FAMILY INDEPENDENCE AGENCY,
UNPUBLISHED
May 18, 1999
Petitioner-Appellee,
v
No. 213716; 213936
Ingham Circuit Court
Family Division
LC No. 00004347
MADONNA SERVIS and DANIEL ENNESS,
Respondents-Appellants.
Before: Griffin, P.J., and Cavanagh and Fitzgerald, JJ.
MEMORANDUM.
Respondents appeal as of right from a family court order terminating their parental rights to the
minor children pursuant to MCL 712A.19b(3)(c)(i), (g) and (h); MSA 27.3178(598.19b)(3)(c)(i), (g)
and (h). We affirm. This case is being decided without oral argument pursuant to MCR 7.214(E).
The family court did not clearly err in finding that §§ 19b(3)(c)(i) and (g) were established by
clear and convincing evidence with respect to respondent Servis, and that §§ 19b(3)(g) and (h) were
established by clear and convincing evidence with respect to respondent Enness.
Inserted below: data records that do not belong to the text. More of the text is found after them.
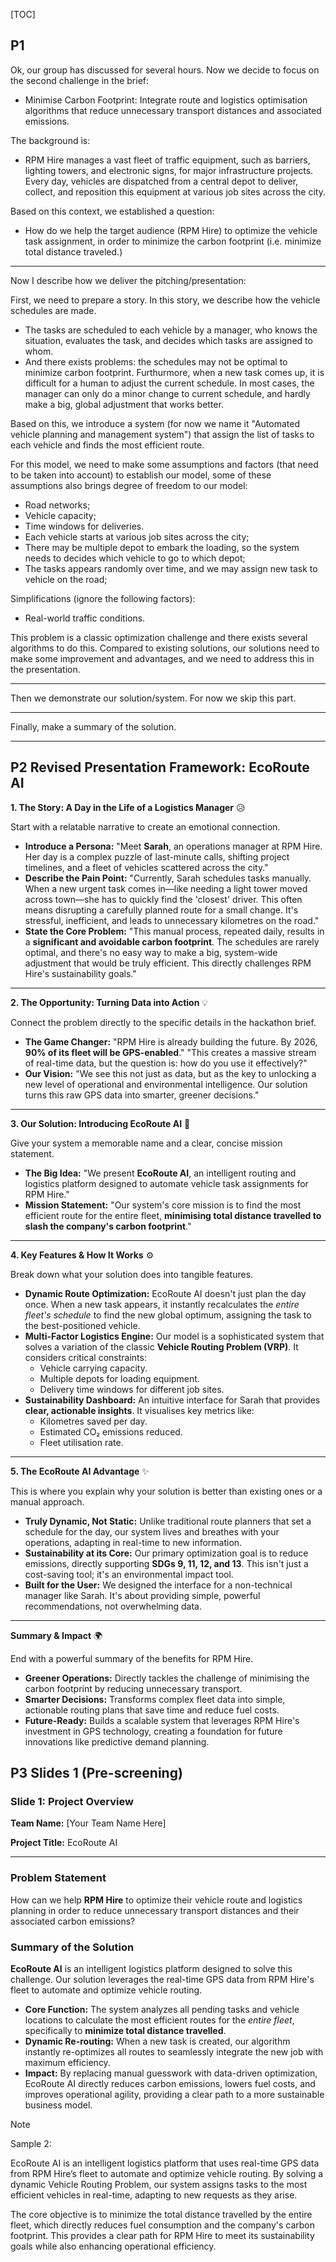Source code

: [TOC]

## P1

Ok, our group has discussed for several hours. Now we decide to focus on the second challenge in the brief:

- Minimise Carbon Footprint: Integrate route and logistics optimisation algorithms that reduce unnecessary transport distances and associated emissions.



The background is:

- RPM Hire manages a vast fleet of traffic equipment, such as barriers, lighting towers, and electronic signs, for major infrastructure projects. Every day, vehicles are dispatched from a central depot to deliver, collect, and reposition this equipment at various job sites across the city.

Based on this context, we established a question:

- How do we help the target audience (RPM Hire) to optimize the vehicle task assignment, in order to minimize the carbon footprint (i.e. minimize total distance traveled.)

---

Now I describe how we deliver the pitching/presentation:

First, we need to prepare a story. In this story, we describe how the vehicle schedules are made.

- The tasks are scheduled to each vehicle by a manager, who knows the situation, evaluates the task, and decides which tasks are assigned to whom.
- And there exists problems: the schedules may not be optimal to minimize carbon footprint. Furthurmore, when a new task comes up, it is difficult for a human to adjust the current schedule. In most cases, the manager can only do a minor change to current schedule, and hardly make a big, global adjustment that works better.



Based on this, we introduce a system (for now we name it "Automated vehicle planning and management system") that assign the list of tasks to each vehicle and finds the most efficient route.



For this model, we need to make some assumptions and factors (that need to be taken into account) to establish our model, some of these assumptions also brings degree of freedom to our model:

- Road networks;
- Vehicle capacity;
- Time windows for deliveries.
- Each vehicle starts at various job sites across the city;
- There may be multiple depot to embark the loading, so the system needs to decides which vehicle to go to which depot;
- The tasks appears randomly over time, and we may assign new task to vehicle on the road;

Simplifications (ignore the following factors):

- Real-world traffic conditions.



This problem is a classic optimization challenge and there exists several algorithms to do this. Compared to existing solutions, our solutions need to make some improvement and advantages, and we need to address this in the presentation.



----



Then we demonstrate our solution/system. For now we skip this part.



---



Finally, make a summary of the solution.



---





## P2 **Revised Presentation Framework: EcoRoute AI**

**1. The Story: A Day in the Life of a Logistics Manager** 😥

Start with a relatable narrative to create an emotional connection.

- **Introduce a Persona:** "Meet **Sarah**, an operations manager at RPM Hire. Her day is a complex puzzle of last-minute calls, shifting project timelines, and a fleet of vehicles scattered across the city."
- **Describe the Pain Point:** "Currently, Sarah schedules tasks manually. When a new urgent task comes in—like needing a light tower moved across town—she has to quickly find the 'closest' driver. This often means disrupting a carefully planned route for a small change. It's stressful, inefficient, and leads to unnecessary kilometres on the road."
- **State the Core Problem:** "This manual process, repeated daily, results in a **significant and avoidable carbon footprint**. The schedules are rarely optimal, and there's no easy way to make a big, system-wide adjustment that would be truly efficient. This directly challenges RPM Hire's sustainability goals." 

---

**2. The Opportunity: Turning Data into Action** 💡

Connect the problem directly to the specific details in the hackathon brief.

- **The Game Changer:** "RPM Hire is already building the future. By 2026, **90% of its fleet will be GPS-enabled**."  "This creates a massive stream of real-time data, but the question is: how do you use it effectively?"
- **Our Vision:** "We see this not just as data, but as the key to unlocking a new level of operational and environmental intelligence. Our solution turns this raw GPS data into smarter, greener decisions."

------

 **3. Our Solution: Introducing EcoRoute AI** 🚀

Give your system a memorable name and a clear, concise mission statement.

- **The Big Idea:** "We present **EcoRoute AI**, an intelligent routing and logistics platform designed to automate vehicle task assignments for RPM Hire."
- **Mission Statement:** "Our system's core mission is to find the most efficient route for the entire fleet, **minimising total distance travelled to slash the company's carbon footprint**."

------

**4. Key Features & How It Works** ⚙️

Break down what your solution does into tangible features.

- **Dynamic Route Optimization:** EcoRoute AI doesn't just plan the day once. When a new task appears, it instantly recalculates the *entire fleet's schedule* to find the new global optimum, assigning the task to the best-positioned vehicle.
- **Multi-Factor Logistics Engine:** Our model is a sophisticated system that solves a variation of the classic **Vehicle Routing Problem (VRP)**. It considers critical constraints:
  - Vehicle carrying capacity.
  - Multiple depots for loading equipment.
  - Delivery time windows for different job sites.
- **Sustainability Dashboard:** An intuitive interface for Sarah that provides **clear, actionable insights**.  It visualises key metrics like:
  - Kilometres saved per day.
  - Estimated CO₂ emissions reduced.
  - Fleet utilisation rate.

------

**5. The EcoRoute AI Advantage** ✨

This is where you explain why your solution is better than existing ones or a manual approach.

- **Truly Dynamic, Not Static:** Unlike traditional route planners that set a schedule for the day, our system lives and breathes with your operations, adapting in real-time to new information.
- **Sustainability at its Core:** Our primary optimization goal is to reduce emissions, directly supporting **SDGs 9, 11, 12, and 13**.  This isn't just a cost-saving tool; it's an environmental impact tool.
- **Built for the User:** We designed the interface for a non-technical manager like Sarah. It's about providing simple, powerful recommendations, not overwhelming data.

------

**Summary & Impact** 🌍

End with a powerful summary of the benefits for RPM Hire.

- **Greener Operations:** Directly tackles the challenge of minimising the carbon footprint by reducing unnecessary transport. 
- **Smarter Decisions:** Transforms complex fleet data into simple, actionable routing plans that save time and reduce fuel costs.
- **Future-Ready:** Builds a scalable system that leverages RPM Hire's investment in GPS technology, creating a foundation for future innovations like predictive demand planning.



## P3 Slides 1 (Pre-screening)

### **Slide 1: Project Overview**



**Team Name:** [Your Team Name Here]

**Project Title:** EcoRoute AI

------



### **Problem Statement**

How can we help **RPM Hire** to optimize their vehicle route and logistics planning in order to reduce unnecessary transport distances and their associated carbon emissions?

### **Summary of the Solution**

**EcoRoute AI** is an intelligent logistics platform designed to solve this challenge. Our solution leverages the real-time GPS data from RPM Hire's fleet to automate and optimize vehicle routing.



- **Core Function:** The system analyzes all pending tasks and vehicle locations to calculate the most efficient routes for the *entire fleet*, specifically to **minimize total distance travelled**.
- **Dynamic Re-routing:** When a new task is created, our algorithm instantly re-optimizes all routes to seamlessly integrate the new job with maximum efficiency.
- **Impact:** By replacing manual guesswork with data-driven optimization, EcoRoute AI directly reduces carbon emissions, lowers fuel costs, and improves operational agility, providing a clear path to a more sustainable business model.



> [!NOTE]
>
> Sample 2:
>
> EcoRoute AI is an intelligent logistics platform that uses real-time GPS data from RPM Hire’s fleet to automate and optimize vehicle routing. By solving a dynamic Vehicle Routing Problem, our system assigns tasks to the most efficient vehicles in real-time, adapting to new requests as they arise.
>
> The core objective is to minimize the total distance travelled by the entire fleet, which directly reduces fuel consumption and the company's carbon footprint. This provides a clear path for RPM Hire to meet its sustainability goals while also enhancing operational efficiency.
In re Hall-Smith,
222 Mich App 470, 472-473; 564 NW2d 156 (1997); In re Vasquez, 199 Mich App 44, 51-52; 501
NW2d 231 (1993). Although the court did not expressly refer to §§ 19b(3)(g) and (h) when
terminating respondent Enness’ parental rights, it is clear from the court’s opinion that it relied on these
statutory grounds as the basis for its decision and that it correctly applied the law in resolving the issues
before it. Thus, appellate review would not be facilitated by remanding for additional explanation.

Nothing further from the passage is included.